This week Cloudera made waves by announcing a very strategic new feature plugged into their Hadoop platform. The press release touts the launch of a tool for “Self-Service Data Science for the Enterprise” providing a native interface for Machine Learning on Hadoop. I think it’s important to give this some voice on the blog because this falls right in line with a lot of trends right now in the enterprise big data landscape.
All data-service/data-tech companies are working to find a niche in the new AI/ML/Data Science world as some of the attention and hype grows around the application of these tools in the enterprise. Most industries haven’t really integrated fully with Machine Learning because of the lack of data science talent across the company. Very few organizations can claim that they have data scientists in every department, and those few are probably all consulting firms.
What’s interesting about this is that they are delivering this capability inside the browser, like an iPython/Jupyter notebook. This kind of tooling is very popular in the open source community and with data-oriented developers but definitely not the kind of thing we’re used to seeing in enterprise. I personally love to use notebooks to plan talks and demonstrate all kinds of snippets — kaggle also hosts lots of notebooks which allow data scientists to show their work easily (probably the inspiration here).

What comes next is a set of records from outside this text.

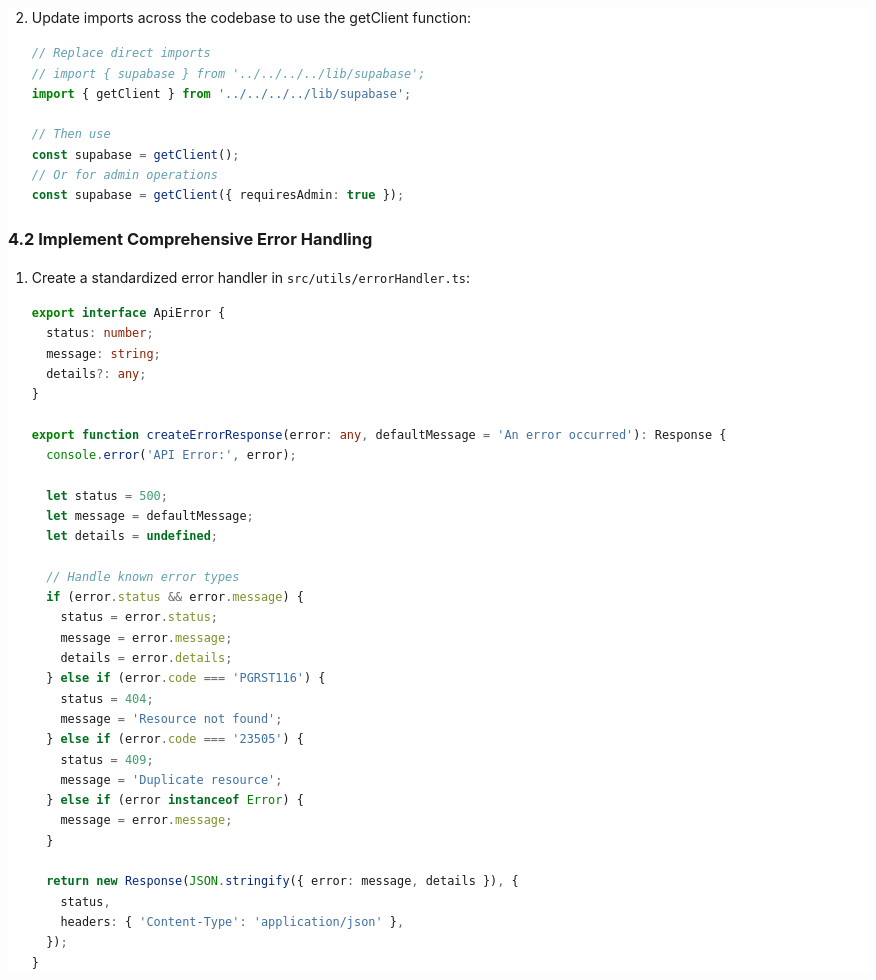 2. Update imports across the codebase to use the getClient function:
   ```typescript
   // Replace direct imports
   // import { supabase } from '../../../../lib/supabase';
   import { getClient } from '../../../../lib/supabase';
   
   // Then use
   const supabase = getClient();
   // Or for admin operations
   const supabase = getClient({ requiresAdmin: true });
   ```

### 4.2 Implement Comprehensive Error Handling

1. Create a standardized error handler in `src/utils/errorHandler.ts`:
   ```typescript
   export interface ApiError {
     status: number;
     message: string;
     details?: any;
   }
   
   export function createErrorResponse(error: any, defaultMessage = 'An error occurred'): Response {
     console.error('API Error:', error);
     
     let status = 500;
     let message = defaultMessage;
     let details = undefined;
     
     // Handle known error types
     if (error.status && error.message) {
       status = error.status;
       message = error.message;
       details = error.details;
     } else if (error.code === 'PGRST116') {
       status = 404;
       message = 'Resource not found';
     } else if (error.code === '23505') {
       status = 409;
       message = 'Duplicate resource';
     } else if (error instanceof Error) {
       message = error.message;
     }
     
     return new Response(JSON.stringify({ error: message, details }), {
       status,
       headers: { 'Content-Type': 'application/json' },
     });
   }
   ```
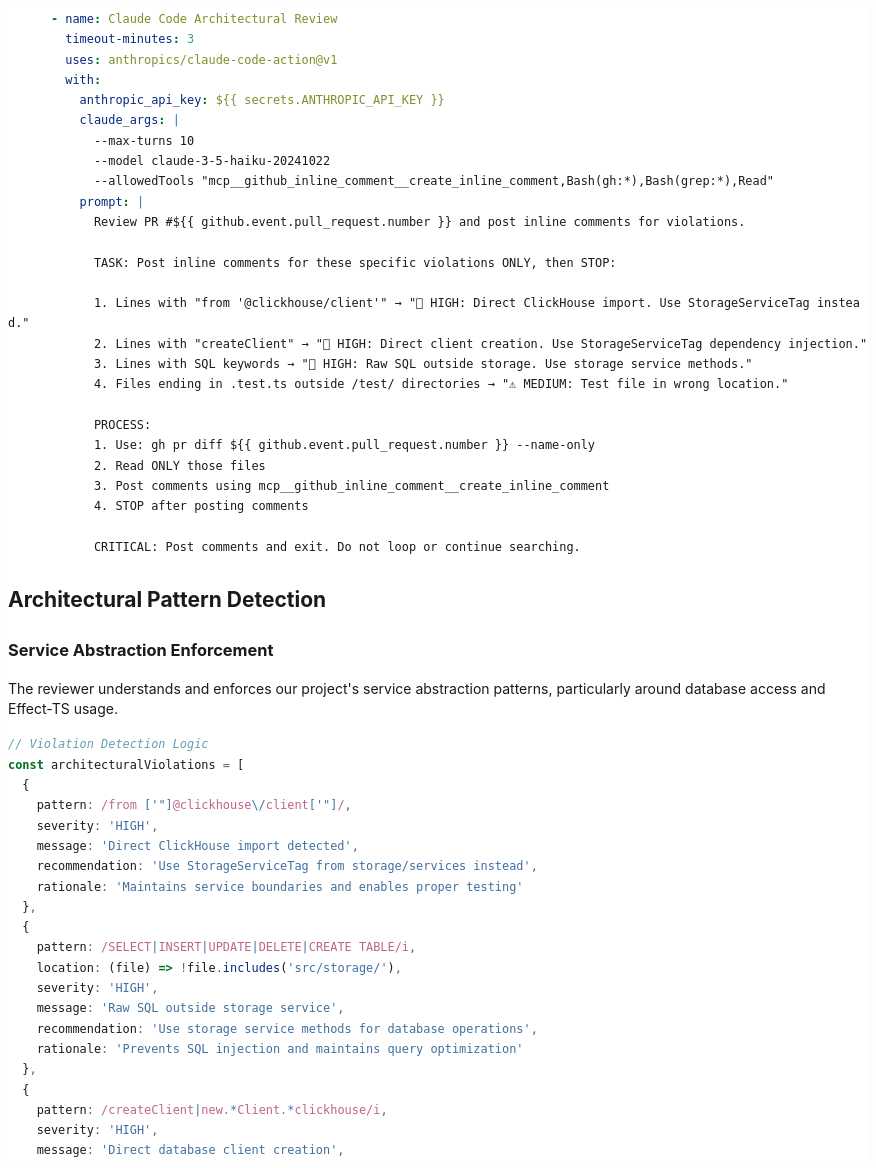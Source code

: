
 ```yaml
      - name: Claude Code Architectural Review
        timeout-minutes: 3
        uses: anthropics/claude-code-action@v1
        with:
          anthropic_api_key: ${{ secrets.ANTHROPIC_API_KEY }}
          claude_args: |
            --max-turns 10
            --model claude-3-5-haiku-20241022
            --allowedTools "mcp__github_inline_comment__create_inline_comment,Bash(gh:*),Bash(grep:*),Read"
          prompt: |
            Review PR #${{ github.event.pull_request.number }} and post inline comments for violations.

            TASK: Post inline comments for these specific violations ONLY, then STOP:

            1. Lines with "from '@clickhouse/client'" → "🚨 HIGH: Direct ClickHouse import. Use StorageServiceTag instead."
            2. Lines with "createClient" → "🚨 HIGH: Direct client creation. Use StorageServiceTag dependency injection."
            3. Lines with SQL keywords → "🚨 HIGH: Raw SQL outside storage. Use storage service methods."
            4. Files ending in .test.ts outside /test/ directories → "⚠️ MEDIUM: Test file in wrong location."

            PROCESS:
            1. Use: gh pr diff ${{ github.event.pull_request.number }} --name-only
            2. Read ONLY those files
            3. Post comments using mcp__github_inline_comment__create_inline_comment
            4. STOP after posting comments

            CRITICAL: Post comments and exit. Do not loop or continue searching.
```

## Architectural Pattern Detection

### Service Abstraction Enforcement

The reviewer understands and enforces our project's service abstraction patterns, particularly around database access and Effect-TS usage.

```typescript
// Violation Detection Logic
const architecturalViolations = [
  {
    pattern: /from ['"]@clickhouse\/client['"]/,
    severity: 'HIGH',
    message: 'Direct ClickHouse import detected',
    recommendation: 'Use StorageServiceTag from storage/services instead',
    rationale: 'Maintains service boundaries and enables proper testing'
  },
  {
    pattern: /SELECT|INSERT|UPDATE|DELETE|CREATE TABLE/i,
    location: (file) => !file.includes('src/storage/'),
    severity: 'HIGH',
    message: 'Raw SQL outside storage service',
    recommendation: 'Use storage service methods for database operations',
    rationale: 'Prevents SQL injection and maintains query optimization'
  },
  {
    pattern: /createClient|new.*Client.*clickhouse/i,
    severity: 'HIGH',
    message: 'Direct database client creation',
```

Why so important? Because Hadoop vendors NEED to promote data science
Tons of large enterprises use Hadoop, but most of those haven’t really unlocked the promise of those installations (and millions of dollars advocated) yet. They are all investments in the future. Now those investments need to pay off dividends and generate business value or else these installations will be considered to be underwhelming at best, or failures at worst. Check out this figure from an O’Reilly report on the big data market:
Most enterprises aren’t that mature with their Hadoop practice or usage. It’s not as sticky as they’d like to see, with most companies being classified as Lab Project users or Tire kickers. Not exactly producing results
Cloudera launching products like this workbench makes total sense — they reduce the barrier to entry considerably and get a chance to bring clients to the “we use hadoop everyday for critical business processes stage”.
Step in the right direction
Figure above from the original Cloudera blog post
This tool definitely looks like a step in the right direction, giving easy loading of files stored in Hadoop in a slick IDE. Now the barrier to entry won’t be the access to the data or the significant technical (or security) hurdles of copying data from a corporate hadoop cluster to play with it locally. Each barrier to entry that falls will enable companies to spend much less time in the Lab project level and Application development stages and move quickly to Mature state, where we’ll see further and further automation being delivered as part of products and services.